■ **Directions**
Only these lines of the data below are wanted: the one with "#### 3.1.1 时间演化", the one with "1. 列出并比较不同μ值（μ = 1, 2, 4）下的结果：", and any lines between them, each repeated exactly.

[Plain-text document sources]

┌──

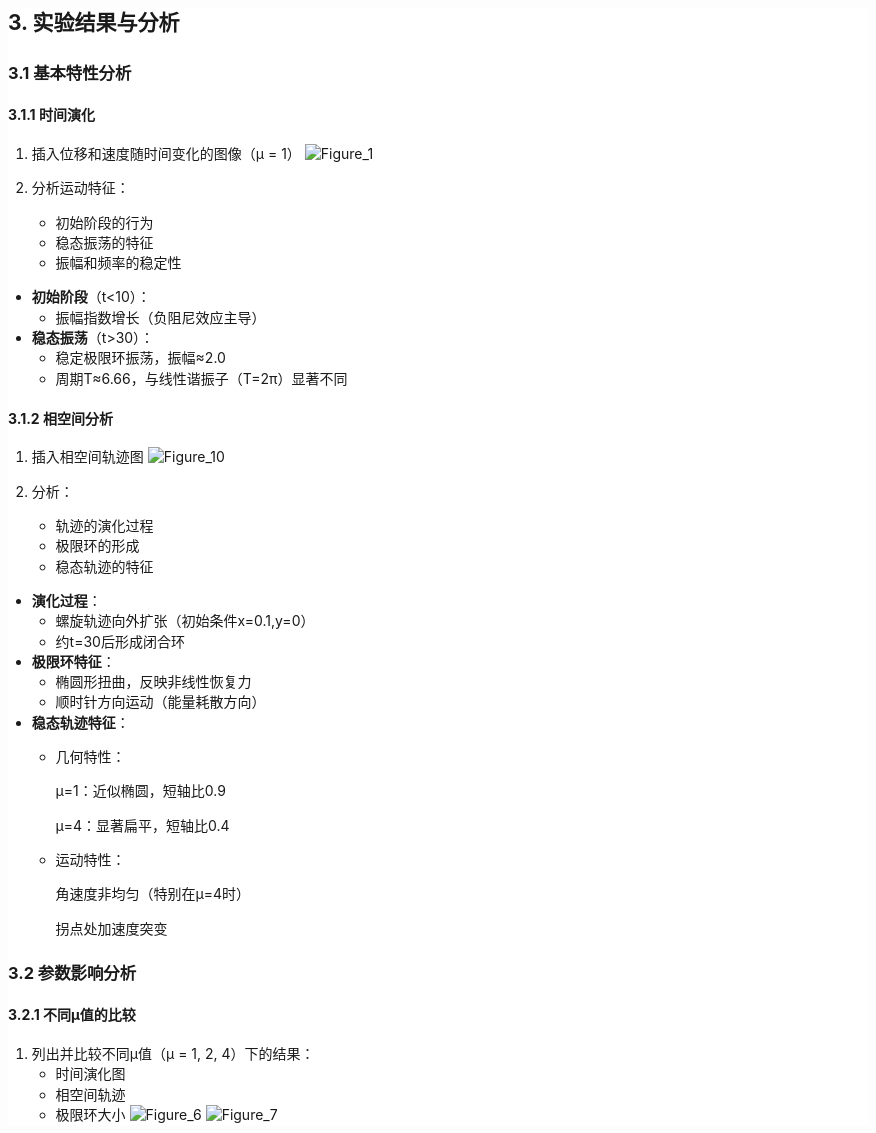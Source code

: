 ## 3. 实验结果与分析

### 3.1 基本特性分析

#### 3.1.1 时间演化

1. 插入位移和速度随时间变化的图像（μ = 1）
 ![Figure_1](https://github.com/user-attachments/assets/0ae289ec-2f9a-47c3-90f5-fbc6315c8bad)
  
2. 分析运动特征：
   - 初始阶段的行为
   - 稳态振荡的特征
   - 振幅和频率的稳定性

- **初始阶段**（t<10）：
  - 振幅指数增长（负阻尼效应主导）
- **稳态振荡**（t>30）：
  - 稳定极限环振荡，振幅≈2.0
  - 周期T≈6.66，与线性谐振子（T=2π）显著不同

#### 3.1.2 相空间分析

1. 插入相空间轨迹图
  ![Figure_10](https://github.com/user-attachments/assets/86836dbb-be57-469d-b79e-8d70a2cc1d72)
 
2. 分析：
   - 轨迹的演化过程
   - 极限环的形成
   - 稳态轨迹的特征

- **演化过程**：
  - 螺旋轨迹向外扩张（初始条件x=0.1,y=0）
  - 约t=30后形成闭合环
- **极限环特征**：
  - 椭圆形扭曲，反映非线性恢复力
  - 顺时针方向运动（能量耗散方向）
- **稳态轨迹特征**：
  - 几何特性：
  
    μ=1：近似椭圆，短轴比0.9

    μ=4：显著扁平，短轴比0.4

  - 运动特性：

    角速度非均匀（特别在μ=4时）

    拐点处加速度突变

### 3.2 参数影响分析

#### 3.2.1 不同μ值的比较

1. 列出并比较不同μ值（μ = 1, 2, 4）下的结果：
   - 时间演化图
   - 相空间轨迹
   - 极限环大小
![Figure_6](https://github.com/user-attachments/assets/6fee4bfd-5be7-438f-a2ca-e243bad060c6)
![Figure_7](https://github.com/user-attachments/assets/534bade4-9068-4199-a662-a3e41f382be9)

└──
┌──

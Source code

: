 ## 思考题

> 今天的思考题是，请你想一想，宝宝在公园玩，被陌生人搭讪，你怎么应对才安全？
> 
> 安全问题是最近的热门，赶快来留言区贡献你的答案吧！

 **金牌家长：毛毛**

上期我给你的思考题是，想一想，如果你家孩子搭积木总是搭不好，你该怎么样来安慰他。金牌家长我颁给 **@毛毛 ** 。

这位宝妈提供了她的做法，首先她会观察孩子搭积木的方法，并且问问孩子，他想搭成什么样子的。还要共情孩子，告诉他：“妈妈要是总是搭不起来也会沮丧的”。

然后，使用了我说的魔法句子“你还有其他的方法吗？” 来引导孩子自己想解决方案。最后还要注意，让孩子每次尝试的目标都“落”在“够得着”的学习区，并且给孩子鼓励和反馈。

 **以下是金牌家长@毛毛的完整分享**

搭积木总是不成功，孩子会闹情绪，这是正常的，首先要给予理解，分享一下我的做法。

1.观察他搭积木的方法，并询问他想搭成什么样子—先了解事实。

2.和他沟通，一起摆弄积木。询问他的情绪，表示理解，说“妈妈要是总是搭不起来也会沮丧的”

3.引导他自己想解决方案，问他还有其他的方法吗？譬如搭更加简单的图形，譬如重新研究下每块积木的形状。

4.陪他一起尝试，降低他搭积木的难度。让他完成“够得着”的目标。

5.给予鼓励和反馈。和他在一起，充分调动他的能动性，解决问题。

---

└──
┌──

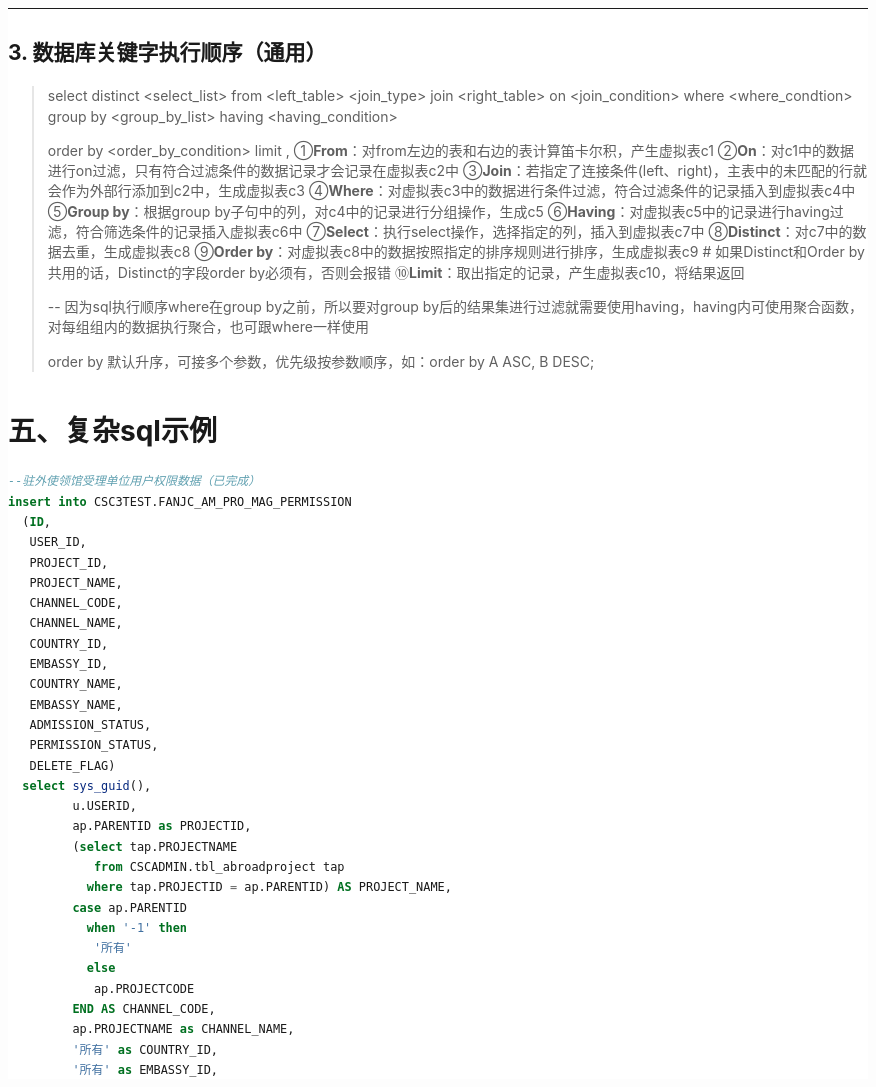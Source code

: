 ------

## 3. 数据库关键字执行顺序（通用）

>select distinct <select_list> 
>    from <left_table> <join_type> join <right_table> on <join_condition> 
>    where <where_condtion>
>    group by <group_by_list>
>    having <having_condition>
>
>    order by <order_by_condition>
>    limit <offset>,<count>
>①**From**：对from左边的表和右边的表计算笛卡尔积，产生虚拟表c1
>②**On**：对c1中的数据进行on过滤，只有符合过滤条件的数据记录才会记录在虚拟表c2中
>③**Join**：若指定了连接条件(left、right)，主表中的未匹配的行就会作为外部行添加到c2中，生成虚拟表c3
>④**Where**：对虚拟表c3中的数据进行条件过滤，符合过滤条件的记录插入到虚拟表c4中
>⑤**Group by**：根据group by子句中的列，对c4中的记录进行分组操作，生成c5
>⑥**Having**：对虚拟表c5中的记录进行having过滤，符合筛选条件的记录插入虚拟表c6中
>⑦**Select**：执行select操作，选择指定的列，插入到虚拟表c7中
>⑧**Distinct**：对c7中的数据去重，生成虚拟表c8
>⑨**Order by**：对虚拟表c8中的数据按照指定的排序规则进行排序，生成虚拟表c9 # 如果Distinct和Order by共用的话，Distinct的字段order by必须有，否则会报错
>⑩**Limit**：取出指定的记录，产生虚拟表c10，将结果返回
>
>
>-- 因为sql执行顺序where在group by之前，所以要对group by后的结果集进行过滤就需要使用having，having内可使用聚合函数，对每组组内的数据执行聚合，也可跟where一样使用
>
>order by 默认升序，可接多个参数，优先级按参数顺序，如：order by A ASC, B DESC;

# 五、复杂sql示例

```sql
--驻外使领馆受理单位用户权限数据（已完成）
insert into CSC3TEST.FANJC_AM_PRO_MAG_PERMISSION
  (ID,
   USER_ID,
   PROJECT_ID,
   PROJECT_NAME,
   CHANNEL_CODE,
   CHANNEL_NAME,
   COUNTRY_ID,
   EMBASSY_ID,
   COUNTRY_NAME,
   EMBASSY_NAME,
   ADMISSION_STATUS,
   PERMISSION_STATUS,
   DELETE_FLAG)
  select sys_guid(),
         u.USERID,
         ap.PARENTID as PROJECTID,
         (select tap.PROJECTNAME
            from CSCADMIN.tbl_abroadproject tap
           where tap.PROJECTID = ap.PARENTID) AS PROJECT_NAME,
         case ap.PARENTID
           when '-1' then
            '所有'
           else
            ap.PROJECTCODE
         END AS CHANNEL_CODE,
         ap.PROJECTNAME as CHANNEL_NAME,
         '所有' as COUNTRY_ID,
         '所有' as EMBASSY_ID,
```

└──

■ **Solution**
#### 3.1.1 时间演化

1. 插入位移和速度随时间变化的图像（μ = 1）
 ![Figure_1](https://github.com/user-attachments/assets/0ae289ec-2f9a-47c3-90f5-fbc6315c8bad)
  
2. 分析运动特征：
   - 初始阶段的行为
   - 稳态振荡的特征
   - 振幅和频率的稳定性

- **初始阶段**（t<10）：
  - 振幅指数增长（负阻尼效应主导）
- **稳态振荡**（t>30）：
  - 稳定极限环振荡，振幅≈2.0
  - 周期T≈6.66，与线性谐振子（T=2π）显著不同

#### 3.1.2 相空间分析

1. 插入相空间轨迹图
  ![Figure_10](https://github.com/user-attachments/assets/86836dbb-be57-469d-b79e-8d70a2cc1d72)
 
2. 分析：
   - 轨迹的演化过程
   - 极限环的形成
   - 稳态轨迹的特征

- **演化过程**：
  - 螺旋轨迹向外扩张（初始条件x=0.1,y=0）
  - 约t=30后形成闭合环
- **极限环特征**：
  - 椭圆形扭曲，反映非线性恢复力
  - 顺时针方向运动（能量耗散方向）
- **稳态轨迹特征**：
  - 几何特性：
  
    μ=1：近似椭圆，短轴比0.9

    μ=4：显著扁平，短轴比0.4

  - 运动特性：

    角速度非均匀（特别在μ=4时）

    拐点处加速度突变

### 3.2 参数影响分析

#### 3.2.1 不同μ值的比较

1. 列出并比较不同μ值（μ = 1, 2, 4）下的结果：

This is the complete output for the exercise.